[Saved entries]

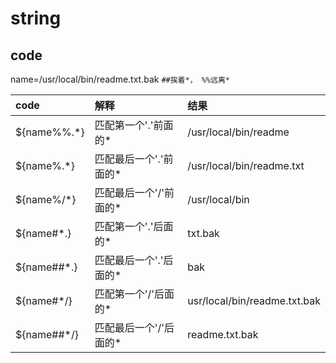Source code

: # string

## code

name=/usr/local/bin/readme.txt.bak
`##挨着*， %%远离*`

| code         | 解释 | 结果                           |
|:-------------|:---- |:-----------------------------|
| ${name%%.\*} |  匹配第一个'.'前面的\*   | /usr/local/bin/readme        |
| ${name%.\*}  | 匹配最后一个'.'前面的\*  | /usr/local/bin/readme.txt    |
| ${name%/\*}  | 匹配最后一个'/'前面的\*  | /usr/local/bin               |
| ${name#\*.}  | 匹配第一个'.'后面的\*    | txt.bak                      |
| ${name##\*.} | 匹配最后一个'.'后面的\*  | bak                          |
| ${name#\*/}  | 匹配第一个'/'后面的\*    | usr/local/bin/readme.txt.bak |
| ${name##\*/} | 匹配最后一个'/'后面的\*  | readme.txt.bak               |
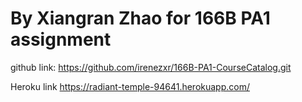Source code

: By Xiangran Zhao for 166B PA1 assignment
==================================================================
github link: 
https://github.com/irenezxr/166B-PA1-CourseCatalog.git

Heroku link
https://radiant-temple-94641.herokuapp.com/

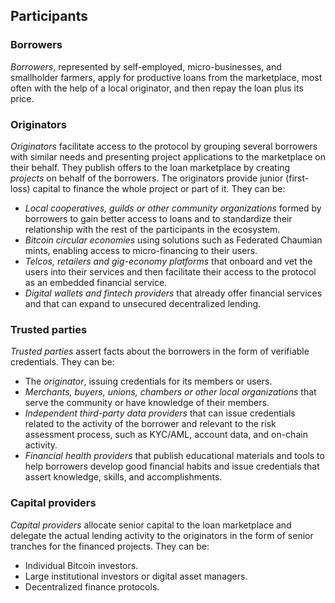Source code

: ## Participants

### Borrowers

_Borrowers_, represented by self-employed, micro-businesses, and smallholder farmers, apply for productive loans from the marketplace, most often with the help of a local originator, and then repay the loan plus its price.

### Originators

_Originators_ facilitate access to the protocol by grouping several borrowers with similar needs and presenting project applications to the marketplace on their behalf. They publish offers to the loan marketplace by creating _projects_ on behalf of the borrowers. The originators provide junior (first-loss) capital to finance the whole project or part of it. They can be:

- _Local cooperatives, guilds or other community organizations_ formed by borrowers to gain better access to loans and to standardize their relationship with the rest of the participants in the ecosystem.
- _Bitcoin circular economies_ using solutions such as Federated Chaumian mints, enabling access to micro-financing to their users.
- _Telcos, retailers and gig-economy platforms_ that onboard and vet the users into their services and then facilitate their access to the protocol as an embedded financial service.
- _Digital wallets and fintech providers_ that already offer financial services and that can expand to unsecured decentralized lending.

### Trusted parties

_Trusted parties_ assert facts about the borrowers in the form of verifiable credentials. They can be:

- The _originator_, issuing credentials for its members or users.
- _Merchants, buyers, unions, chambers or other local organizations_ that serve the community or have knowledge of their members.
- _Independent third-party data providers_ that can issue credentials related to the activity of the borrower and relevant to the risk assessment process, such as KYC/AML, account data, and on-chain activity.
- _Financial health providers_ that publish educational materials and tools to help borrowers develop good financial habits and issue credentials that assert knowledge, skills, and accomplishments.

### Capital providers

_Capital providers_ allocate senior capital to the loan marketplace and delegate the actual lending activity to the originators in the form of senior tranches for the financed projects. They can be:

- Individual Bitcoin investors.
- Large institutional investors or digital asset managers.
- Decentralized finance protocols.

<div style="page-break-after: always;"></div>
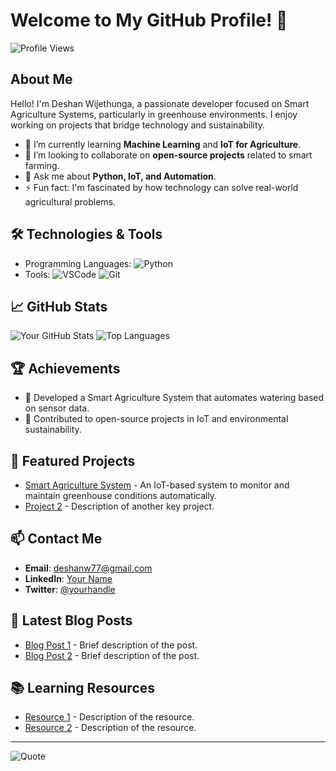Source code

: # Welcome to My GitHub Profile! 👋

![Profile Views](https://komarev.com/ghpvc/?username=your-github-username&style=flat-square&color=blue)

## About Me

Hello! I'm Deshan Wijethunga, a passionate developer focused on Smart Agriculture Systems, particularly in greenhouse environments. I enjoy working on projects that bridge technology and sustainability.

- 🌱 I’m currently learning **Machine Learning** and **IoT for Agriculture**.
- 👯 I’m looking to collaborate on **open-source projects** related to smart farming.
- 💬 Ask me about **Python, IoT, and Automation**.
- ⚡ Fun fact: I'm fascinated by how technology can solve real-world agricultural problems.

## 🛠️ Technologies & Tools

- Programming Languages: ![Python](https://img.shields.io/badge/-Python-333333?style=flat&logo=python)
- Tools: ![VSCode](https://img.shields.io/badge/-VSCode-333333?style=flat&logo=visual-studio-code) ![Git](https://img.shields.io/badge/-Git-333333?style=flat&logo=git)

## 📈 GitHub Stats

![Your GitHub Stats](https://github-readme-stats.vercel.app/api?username=your-github-username&show_icons=true&theme=radical)
![Top Languages](https://github-readme-stats.vercel.app/api/top-langs/?username=your-github-username&layout=compact&theme=radical)

## 🏆 Achievements

- 🌟 Developed a Smart Agriculture System that automates watering based on sensor data.
- 🌱 Contributed to open-source projects in IoT and environmental sustainability.

## 🚀 Featured Projects

- [Smart Agriculture System](link-to-repo) - An IoT-based system to monitor and maintain greenhouse conditions automatically.
- [Project 2](link-to-repo) - Description of another key project.

## 📫 Contact Me

- **Email**: [deshanw77@gmail.com](mailto:your.email@example.com)
- **LinkedIn**: [Your Name](https://www.linkedin.com/in/your-linkedin-profile)
- **Twitter**: [@yourhandle](https://twitter.com/yourhandle)

## 📝 Latest Blog Posts

- [Blog Post 1](link-to-blog-post) - Brief description of the post.
- [Blog Post 2](link-to-blog-post) - Brief description of the post.

## 📚 Learning Resources

- [Resource 1](link-to-resource) - Description of the resource.
- [Resource 2](link-to-resource) - Description of the resource.

---

![Quote](https://quotes-github-readme.vercel.app/api?type=horizontal&theme=radical)

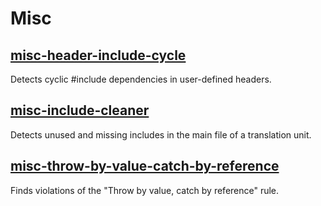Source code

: # Misc

## [misc-header-include-cycle](https://clang.llvm.org/extra/clang-tidy/checks/misc/header-include-cycle.html)

Detects cyclic #include dependencies in user-defined headers.

## [misc-include-cleaner](https://clang.llvm.org/extra/clang-tidy/checks/misc/include-cleaner.html)

Detects unused and missing includes in the main file of a translation unit.

## [misc-throw-by-value-catch-by-reference](https://clang.llvm.org/extra/clang-tidy/checks/misc/throw-by-value-catch-by-reference.html)

Finds violations of the "Throw by value, catch by reference" rule.
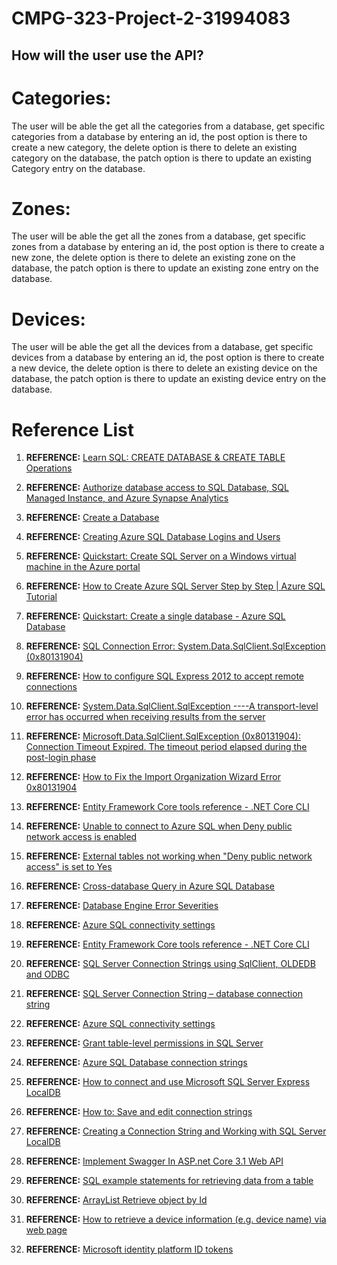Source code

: # CMPG-323-Project-2-31994083

## How will the user use the API?
# Categories:
The user will be able the get all the categories from a database,
get specific categories from a database by entering an id, 
the post option is there to create a new category,
the delete option is there to delete an existing category on the database,
the patch option is there to update an existing Category entry on the database.

# Zones:
The user will be able the get all the zones from a database,
get specific zones from a database by entering an id, 
the post option is there to create a new zone,
the delete option is there to delete an existing zone on the database,
the patch option is there to update an existing zone entry on the database.

# Devices:
The user will be able the get all the devices from a database,
get specific devices from a database by entering an id, 
the post option is there to create a new device,
the delete option is there to delete an existing device on the database,
the patch option is there to update an existing device entry on the database.




# Reference List

1. **REFERENCE:** [Learn SQL: CREATE DATABASE & CREATE TABLE Operations](https://www.sqlshack.com/learn-sql-create-database-create-table/)

2. **REFERENCE:** [Authorize database access to SQL Database, SQL Managed Instance, and Azure Synapse Analytics](https://docs.microsoft.com/en-us/azure/azure-sql/database/logins-create-manage?view=azuresql)

3. **REFERENCE:** [Create a Database](https://docs.microsoft.com/en-us/sql/relational-databases/databases/create-a-database?view=sql-server-ver16)

4. **REFERENCE:** [Creating Azure SQL Database Logins and Users](https://www.sqlnethub.com/blog/creating-azure-sql-database-logins-and-users/)

5. **REFERENCE:** [Quickstart: Create SQL Server on a Windows virtual machine in the Azure portal](https://docs.microsoft.com/en-us/azure/azure-sql/virtual-machines/windows/sql-vm-create-portal-quickstart?view=azuresql)

6. **REFERENCE:** [How to Create Azure SQL Server Step by Step | Azure SQL Tutorial](https://www.youtube.com/watch?v=ejUHTIDlcHI)

7. **REFERENCE:** [Quickstart: Create a single database - Azure SQL Database](https://docs.microsoft.com/en-us/azure/azure-sql/database/single-database-create-quickstart?view=azuresql&tabs=azure-portal)

8. **REFERENCE:** [SQL Connection Error: System.Data.SqlClient.SqlException (0x80131904)](https://stackoverflow.com/questions/26135346/sql-connection-error-system-data-sqlclient-sqlexception-0x80131904)

9. **REFERENCE:** [How to configure SQL Express 2012 to accept remote connections](http://blog.citrix24.com/configure-sql-express-to-accept-remote-connections/)

10. **REFERENCE:** [System.Data.SqlClient.SqlException ----A transport-level error has occurred when receiving results from the server](https://docs.microsoft.com/en-us/answers/questions/558374/systemdatasqlclientsqlexception-a-transport-level.html)

11. **REFERENCE:** [Microsoft.Data.SqlClient.SqlException (0x80131904): Connection Timeout Expired. The timeout period elapsed during the post-login phase](https://docs.microsoft.com/en-us/answers/questions/963204/microsoftdatasqlclientsqlexception-0x80131904-conn.html)

12. **REFERENCE:** [How to Fix the Import Organization Wizard Error 0x80131904](https://promx.net/en/2016/11/how-to-fix-the-import-organization-wizard-error-0x80131904/)

13. **REFERENCE:** [Entity Framework Core tools reference - .NET Core CLI](https://docs.microsoft.com/en-us/ef/core/cli/dotnet)

14. **REFERENCE:** [Unable to connect to Azure SQL when Deny public network access is enabled](https://docs.microsoft.com/en-us/answers/questions/786471/unable-to-connect-to-azure-sql-when-deny-public-ne.html)

15. **REFERENCE:** [External tables not working when "Deny public network access" is set to Yes](https://stackoverflow.com/questions/63976597/external-tables-not-working-when-deny-public-network-access-is-set-to-yes)

16. **REFERENCE:** [Cross-database Query in Azure SQL Database](https://techcommunity.microsoft.com/t5/azure-database-support-blog/cross-database-query-in-azure-sql-database/ba-p/369126)

17. **REFERENCE:** [Database Engine Error Severities](https://docs.microsoft.com/en-us/sql/relational-databases/errors-events/database-engine-error-severities?view=sql-server-ver16)

18. **REFERENCE:** [Azure SQL connectivity settings](https://docs.microsoft.com/en-us/azure/azure-sql/database/connectivity-settings?view=azuresql&tabs=azure-portal)

19. **REFERENCE:** [Entity Framework Core tools reference - .NET Core CLI](https://docs.microsoft.com/en-us/ef/core/cli/dotnet)

20. **REFERENCE:** [SQL Server Connection Strings using SqlClient, OLDEDB and ODBC](https://www.mssqltips.com/sqlservertip/7220/sql-server-connection-strings-reference-guide/)

21. **REFERENCE:** [SQL Server Connection String – database connection string](https://www.sqlsplus.com/connection-string-database-connection-string/)

22. **REFERENCE:** [Azure SQL connectivity settings](https://docs.microsoft.com/en-gb/azure/azure-sql/database/connectivity-settings?view=azuresql&tabs=azure-portal#deny-public-network-access)

23. **REFERENCE:** [Grant table-level permissions in SQL Server](https://chartio.com/learn/databases/grant-sql-server-table-permissions/)

24. **REFERENCE:** [Azure SQL Database connection strings](https://www.connectionstrings.com/azure-sql-database/)

25. **REFERENCE:** [How to connect and use Microsoft SQL Server Express LocalDB](https://www.sqlshack.com/how-to-connect-and-use-microsoft-sql-server-express-localdb/)

26. **REFERENCE:** [How to: Save and edit connection strings](https://docs.microsoft.com/en-us/visualstudio/data-tools/how-to-save-and-edit-connection-strings?view=vs-2022)

27. **REFERENCE:** [Creating a Connection String and Working with SQL Server LocalDB](https://docs.microsoft.com/en-us/aspnet/mvc/overview/getting-started/introduction/creating-a-connection-string)

28. **REFERENCE:** [Implement Swagger In ASP.net Core 3.1 Web API](https://www.c-sharpcorner.com/blogs/implement-swagger-in-asp-net-core-31-web-api)

29. **REFERENCE:** [SQL example statements for retrieving data from a table](https://kb.iu.edu/d/ahux)

30. **REFERENCE:** [ArrayList Retrieve object by Id](https://stackoverflow.com/questions/19774374/arraylist-retrieve-object-by-id)

31. **REFERENCE:** [How to retrieve a device information (e.g. device name) via web page](https://softwareengineering.stackexchange.com/questions/413178/how-to-retrieve-a-device-information-e-g-device-name-via-web-page)

32. **REFERENCE:** [Microsoft identity platform ID tokens](https://docs.microsoft.com/en-us/azure/active-directory/develop/id-tokens)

## Task objective
Print exactly the lines above from the one with "19. **REFERENCE:** [Entity" to the one with "20. **REFERENCE:** [SQL", including both.

## Task result
19. **REFERENCE:** [Entity Framework Core tools reference - .NET Core CLI](https://docs.microsoft.com/en-us/ef/core/cli/dotnet)

20. **REFERENCE:** [SQL Server Connection Strings using SqlClient, OLDEDB and ODBC](https://www.mssqltips.com/sqlservertip/7220/sql-server-connection-strings-reference-guide/)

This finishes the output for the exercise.